Here are a few key lessons I’ve learned in my past organization:

1. Get leadership on board early - Executive commitment is essential. They need to understand not just the strategic value of ISO 27001, but also the operational implications, like recurring surveillance audits and full recertification every three years. It’s a serious investment, not just a checkbox.

2. Use the standard as your guide - The Annex A controls are your blueprint. Don’t rely solely on templates or external interpretations.

3. Prioritize clarity and usability - Overly complex documentation can hinder adoption. Keep your policies, procedures, and training materials straightforward and aligned with how the business actually operates. The goal is to enable, not obstruct.

4. Choose your Physical and Logical scope wisely

I’m an ISO 27001 Lead Auditor and recently guided a company through a successful certification. From experience, the effort required varies greatly depending on your organization’s context — for example, a publicly traded company will not need the same depth as a mid-sized enterprise, and both industry requirements and IT exposure will heavily influence the scope.

A few tips I’ve found valuable:
1) Secure top management buy-in – Leadership must understand why the certification is valuable, how it supports business objectives, and also the commitments it brings (such as annual surveillance audits and full recertification every three years). ISO27 is not a free process!

2) Work directly with the standard – The Annex provides the full control set. Use it as your checklist and verify that appropriate controls are in place and effective.

3) Keep it simple – Policies, training, and processes should be concise and practical. Excessive paperwork slows down adoption; the goal is always to support the business, not create friction.

Finally, take the time to compare certification bodies. Pricing can vary significantly, as can the flexibility and support auditors provide—choosing the right partner can make the process much smoother.
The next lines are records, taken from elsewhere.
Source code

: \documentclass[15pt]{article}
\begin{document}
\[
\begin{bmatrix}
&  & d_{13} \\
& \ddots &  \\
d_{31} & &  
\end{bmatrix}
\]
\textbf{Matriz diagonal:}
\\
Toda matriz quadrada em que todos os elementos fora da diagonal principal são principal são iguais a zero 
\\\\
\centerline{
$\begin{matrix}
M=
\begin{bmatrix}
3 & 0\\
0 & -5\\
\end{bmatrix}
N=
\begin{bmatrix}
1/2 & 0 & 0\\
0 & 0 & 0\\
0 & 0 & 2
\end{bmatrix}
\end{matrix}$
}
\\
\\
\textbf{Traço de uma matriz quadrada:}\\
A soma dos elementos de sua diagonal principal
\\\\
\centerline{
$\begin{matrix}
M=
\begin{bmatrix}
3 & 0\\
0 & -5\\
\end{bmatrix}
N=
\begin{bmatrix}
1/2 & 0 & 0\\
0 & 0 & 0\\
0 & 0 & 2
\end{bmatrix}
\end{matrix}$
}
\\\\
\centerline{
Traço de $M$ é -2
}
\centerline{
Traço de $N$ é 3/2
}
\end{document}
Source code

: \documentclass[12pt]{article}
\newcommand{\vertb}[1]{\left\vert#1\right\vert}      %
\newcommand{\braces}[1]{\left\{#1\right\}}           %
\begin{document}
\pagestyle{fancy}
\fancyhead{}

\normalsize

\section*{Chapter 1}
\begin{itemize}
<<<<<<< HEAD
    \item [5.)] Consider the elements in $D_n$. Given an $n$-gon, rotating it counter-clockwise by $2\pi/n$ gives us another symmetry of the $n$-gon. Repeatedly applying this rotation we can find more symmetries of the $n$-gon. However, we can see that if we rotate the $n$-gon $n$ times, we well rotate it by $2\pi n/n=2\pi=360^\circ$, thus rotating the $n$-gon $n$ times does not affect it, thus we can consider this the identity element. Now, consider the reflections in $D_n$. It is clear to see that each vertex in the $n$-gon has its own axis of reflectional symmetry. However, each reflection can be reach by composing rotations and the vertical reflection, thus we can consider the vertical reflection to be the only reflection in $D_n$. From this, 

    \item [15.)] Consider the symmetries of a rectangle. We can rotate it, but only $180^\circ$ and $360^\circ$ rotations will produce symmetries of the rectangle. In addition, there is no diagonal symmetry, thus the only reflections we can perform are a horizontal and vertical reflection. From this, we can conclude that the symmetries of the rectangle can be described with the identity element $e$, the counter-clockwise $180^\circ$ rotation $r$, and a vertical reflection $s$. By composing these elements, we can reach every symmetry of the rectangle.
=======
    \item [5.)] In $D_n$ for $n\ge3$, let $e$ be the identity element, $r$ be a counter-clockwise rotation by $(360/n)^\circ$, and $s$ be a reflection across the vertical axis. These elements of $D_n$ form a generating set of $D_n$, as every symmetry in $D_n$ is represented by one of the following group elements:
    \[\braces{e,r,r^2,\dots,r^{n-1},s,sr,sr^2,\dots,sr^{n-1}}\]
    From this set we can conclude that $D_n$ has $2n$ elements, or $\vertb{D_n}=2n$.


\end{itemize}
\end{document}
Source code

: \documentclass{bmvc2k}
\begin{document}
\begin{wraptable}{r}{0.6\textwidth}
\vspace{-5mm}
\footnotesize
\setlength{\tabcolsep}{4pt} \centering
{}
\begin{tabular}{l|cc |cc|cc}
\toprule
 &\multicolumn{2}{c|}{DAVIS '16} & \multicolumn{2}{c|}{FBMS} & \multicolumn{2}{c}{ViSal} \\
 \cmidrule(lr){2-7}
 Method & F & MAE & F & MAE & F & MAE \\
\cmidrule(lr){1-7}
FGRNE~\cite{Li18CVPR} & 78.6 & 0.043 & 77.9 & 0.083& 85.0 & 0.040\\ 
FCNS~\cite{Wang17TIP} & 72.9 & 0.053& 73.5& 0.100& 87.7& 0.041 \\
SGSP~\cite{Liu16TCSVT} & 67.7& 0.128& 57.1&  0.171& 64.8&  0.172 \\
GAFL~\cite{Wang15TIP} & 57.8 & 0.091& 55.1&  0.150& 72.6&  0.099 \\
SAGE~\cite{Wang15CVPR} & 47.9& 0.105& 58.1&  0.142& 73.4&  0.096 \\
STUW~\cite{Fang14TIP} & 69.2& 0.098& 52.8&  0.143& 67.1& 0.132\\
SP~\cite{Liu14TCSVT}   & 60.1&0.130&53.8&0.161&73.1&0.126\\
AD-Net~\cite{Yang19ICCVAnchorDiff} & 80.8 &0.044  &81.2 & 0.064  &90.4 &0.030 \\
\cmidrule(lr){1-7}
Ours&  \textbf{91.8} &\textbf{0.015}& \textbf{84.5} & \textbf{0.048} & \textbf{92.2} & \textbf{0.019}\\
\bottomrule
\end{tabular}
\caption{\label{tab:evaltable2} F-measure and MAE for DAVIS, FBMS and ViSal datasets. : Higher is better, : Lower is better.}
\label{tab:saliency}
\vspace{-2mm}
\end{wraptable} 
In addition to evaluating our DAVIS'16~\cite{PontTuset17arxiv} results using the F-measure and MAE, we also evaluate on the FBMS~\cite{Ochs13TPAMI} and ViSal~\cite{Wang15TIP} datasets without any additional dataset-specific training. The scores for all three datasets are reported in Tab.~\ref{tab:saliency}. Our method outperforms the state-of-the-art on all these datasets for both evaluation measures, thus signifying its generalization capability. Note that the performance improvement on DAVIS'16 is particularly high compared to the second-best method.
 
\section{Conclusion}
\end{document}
1. Go through each controls of ISO 27001. Identify a person who can lead this effort. Have the person conduct internal audit against all the controls, document the gaps and find a way to fill the gap. 
2. For each control, have the policy or guidelines documented, internally reviewed, approved and published.  Each document should have last review date. And then collect evidence of use to show the auditor.
3. Do not volunteer additional information other than what has been asked by auditor :-). 

Hope this helps. Happy to help more if you need. All the best for audit and certification.

Before pursuing ISO 27001 certification, the company should first understand the standard and gain executive buy-in to secure resources and support. The next step is defining the ISMS scope, followed by conducting a gap analysis to assess current security posture. A project plan should be created, and a risk assessment carried out to identify and treat risks, culminating in a Statement of Applicability.
Required policies and procedures must be documented, and the ISMS implemented across their company, supported by staff training and awareness. Internal audits and a management review help verify effectiveness before selecting a certification body. An optional readiness review may be conducted prior to the formal certification audit, which is performed in two stages: a documentation review and a full audit of the ISMS.
Key points to call out are:
Ensure staff understand and support the initiative, and that top management have bought into the initiative.
Be prepared for the additional documentation burden, ISO27001 is documentation-heavy.
Be ready for the fact that certification requires continuous improvement and re-certification every 3 years, including annual surveillance audits.
If the business holds other standards then all the standards will need to be integrated (e.g., ISO9001) into an integrated management system.